EXPLORATORY talks aimed at a resumption of Cyprus negotiations began in New York yesterday between the UN and a Greek Cypriot envoy sent to assess the possibilities on the ground.
Tasos Tzionis, the director of the President’s Diplomatic Office was tasked last week to meet UN officials and set out the positions of the Greek Cypriot side with regard to what procedures could be followed if talks were to resume.
Accompanied by Cypriot ambassador to the UN, Andreas Mavroyiannis, Tzionis met UN Undersecretary for Political Affairs Kieran Prendergast yesterday for an hour and 15 minutes.
After the meeting, Tzionis limited himself to saying: “The only thing I have to say today is that I had a meeting focused on procedural matters.” The talks would continue this week, he added. The next meeting is expected to take place today.
“This is the first of what may be several meetings,” UN spokeswoman Marie Okabe told reporters, adding that no word on results was likely until the talks were over.
According to reports, Prendergast will be on the island on May 28. UN Secretary-general Kofi Annan has indicated that he would make a decision whether to send his envoy to the region following his meeting with Tzionis.
President Tassos Papadopoulos said on Sunday that that there should be no conditions, restrictions or other predetermined issues during any new round of Cyprus talks. “No talks will start if there are not the prerequisites for success,” he said.
He said the meetings Tzionis would have would be both procedural and substantial.
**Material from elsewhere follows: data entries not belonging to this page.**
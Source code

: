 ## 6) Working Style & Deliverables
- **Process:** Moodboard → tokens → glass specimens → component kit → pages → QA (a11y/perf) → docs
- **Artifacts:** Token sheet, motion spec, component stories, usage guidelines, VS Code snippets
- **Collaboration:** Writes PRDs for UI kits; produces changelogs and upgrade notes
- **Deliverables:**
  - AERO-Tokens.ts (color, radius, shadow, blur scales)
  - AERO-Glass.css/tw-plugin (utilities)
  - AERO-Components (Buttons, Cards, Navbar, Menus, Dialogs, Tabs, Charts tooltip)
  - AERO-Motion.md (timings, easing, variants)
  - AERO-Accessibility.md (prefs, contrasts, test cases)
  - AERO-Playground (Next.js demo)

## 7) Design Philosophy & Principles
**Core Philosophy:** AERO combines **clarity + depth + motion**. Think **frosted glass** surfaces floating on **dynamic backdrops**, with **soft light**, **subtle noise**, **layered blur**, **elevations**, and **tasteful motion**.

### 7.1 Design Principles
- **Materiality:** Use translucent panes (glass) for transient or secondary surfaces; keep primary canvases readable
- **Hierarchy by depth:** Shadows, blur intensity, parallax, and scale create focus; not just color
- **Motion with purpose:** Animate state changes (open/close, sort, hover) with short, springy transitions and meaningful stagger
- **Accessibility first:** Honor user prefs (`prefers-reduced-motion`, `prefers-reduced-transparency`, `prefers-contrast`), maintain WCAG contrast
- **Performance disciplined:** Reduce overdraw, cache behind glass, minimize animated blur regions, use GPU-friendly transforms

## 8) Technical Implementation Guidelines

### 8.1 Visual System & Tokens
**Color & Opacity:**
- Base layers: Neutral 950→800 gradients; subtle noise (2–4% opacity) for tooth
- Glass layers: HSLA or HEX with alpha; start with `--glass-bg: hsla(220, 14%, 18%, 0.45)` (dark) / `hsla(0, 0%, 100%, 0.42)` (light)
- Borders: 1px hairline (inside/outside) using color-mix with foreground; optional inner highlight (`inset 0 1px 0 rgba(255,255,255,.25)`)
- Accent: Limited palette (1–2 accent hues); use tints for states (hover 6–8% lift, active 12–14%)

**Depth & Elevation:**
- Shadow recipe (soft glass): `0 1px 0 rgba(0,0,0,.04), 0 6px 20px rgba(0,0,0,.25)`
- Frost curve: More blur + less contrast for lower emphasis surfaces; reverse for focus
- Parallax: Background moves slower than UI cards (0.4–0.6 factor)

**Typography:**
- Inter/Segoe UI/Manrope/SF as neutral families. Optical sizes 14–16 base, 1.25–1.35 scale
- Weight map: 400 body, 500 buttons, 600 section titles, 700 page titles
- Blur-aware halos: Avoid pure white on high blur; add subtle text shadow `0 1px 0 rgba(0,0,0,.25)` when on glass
“Our position remains the same, and this is what we are looking into with these meetings in New York, so that the agenda and the procedure will be determined with the best accuracy to give hope that a new round of talks will be able to lead to a successful outcome. No conditions, no restrictions and other predetermined issues,” he said.
He said the government had undertaken that the consultations would be kept confidential, to the fullest extent possible. “We will keep our promise, as we have done for quite a long time now,” he said, adding that neither had the government changed its position with regards to what procedure it wanted in relations to new talks.
“We do not set conditions or preconditions. We just express the belief that there should be the prerequisites for a successful dialogue,” he said.
“We have our positions, we know what we want and as I always say to the US if the US and other foreigners claim to have the right to tell us what is good for our country, I think the Cyprus people have at least the right to judge by himself what is good for them. I don’t believe that foreigners can know better than us, for us, what is good for our country and our people.”
The government is insisting that it is not prepared to give away its negotiating positions by detailing the changes it wants to the Annan plan in writing as was demanded by the Secretary-general.
However, during an impromptu meeting between President Tassos Papadopoulos and Turkish Prime Minister Tayyip Erdogan in Moscow last Monday, the Secretary-general appeared to have relented.
Speaking on the sidelines of the Council of Europe Summit in Warsaw yesterday, Papadopoulos highlighted that the property issue would be at the core of any new round of negotiations. “It is a fundamental demand of ours that those claiming they avidly seek the resumption of talks should not take unilateral actions to create faits accomplis that aim to eradicate a very important aspect of the Annan plan, the issue of property, an issue that we have intensely raised and, if we begin talks, will be at the core of discussions,” he said.